** Supplied data **
== == ==

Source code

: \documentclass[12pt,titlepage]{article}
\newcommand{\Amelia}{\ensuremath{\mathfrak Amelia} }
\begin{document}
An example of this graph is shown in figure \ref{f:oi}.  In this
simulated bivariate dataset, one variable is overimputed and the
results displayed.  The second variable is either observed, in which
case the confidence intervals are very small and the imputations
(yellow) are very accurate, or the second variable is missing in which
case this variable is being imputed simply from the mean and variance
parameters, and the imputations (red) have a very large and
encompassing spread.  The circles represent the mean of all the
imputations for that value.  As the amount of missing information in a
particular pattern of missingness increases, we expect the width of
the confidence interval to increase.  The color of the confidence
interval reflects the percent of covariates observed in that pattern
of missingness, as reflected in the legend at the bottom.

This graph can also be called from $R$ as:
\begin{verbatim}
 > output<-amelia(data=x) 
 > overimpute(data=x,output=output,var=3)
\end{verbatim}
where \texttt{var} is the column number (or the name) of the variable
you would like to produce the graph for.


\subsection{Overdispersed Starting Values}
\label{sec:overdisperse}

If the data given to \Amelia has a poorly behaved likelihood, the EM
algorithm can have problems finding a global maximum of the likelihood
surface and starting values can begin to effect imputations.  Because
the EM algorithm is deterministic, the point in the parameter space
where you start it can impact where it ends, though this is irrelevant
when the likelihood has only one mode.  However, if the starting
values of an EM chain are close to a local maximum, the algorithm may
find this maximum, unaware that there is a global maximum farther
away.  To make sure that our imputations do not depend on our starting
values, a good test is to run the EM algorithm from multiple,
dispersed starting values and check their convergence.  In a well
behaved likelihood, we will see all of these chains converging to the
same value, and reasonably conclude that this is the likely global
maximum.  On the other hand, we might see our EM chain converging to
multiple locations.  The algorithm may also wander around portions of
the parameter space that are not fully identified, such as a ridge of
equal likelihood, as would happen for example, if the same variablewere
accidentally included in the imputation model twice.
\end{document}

== == ==

** Task item **
Using the entries above, repeat only the lines from the one containing "you would like to produce the graph for." through the one containing "surface and starting", end lines included.

** Task result **
you would like to produce the graph for.


\subsection{Overdispersed Starting Values}
\label{sec:overdisperse}

If the data given to \Amelia has a poorly behaved likelihood, the EM
algorithm can have problems finding a global maximum of the likelihood
surface and starting values can begin to effect imputations.  Because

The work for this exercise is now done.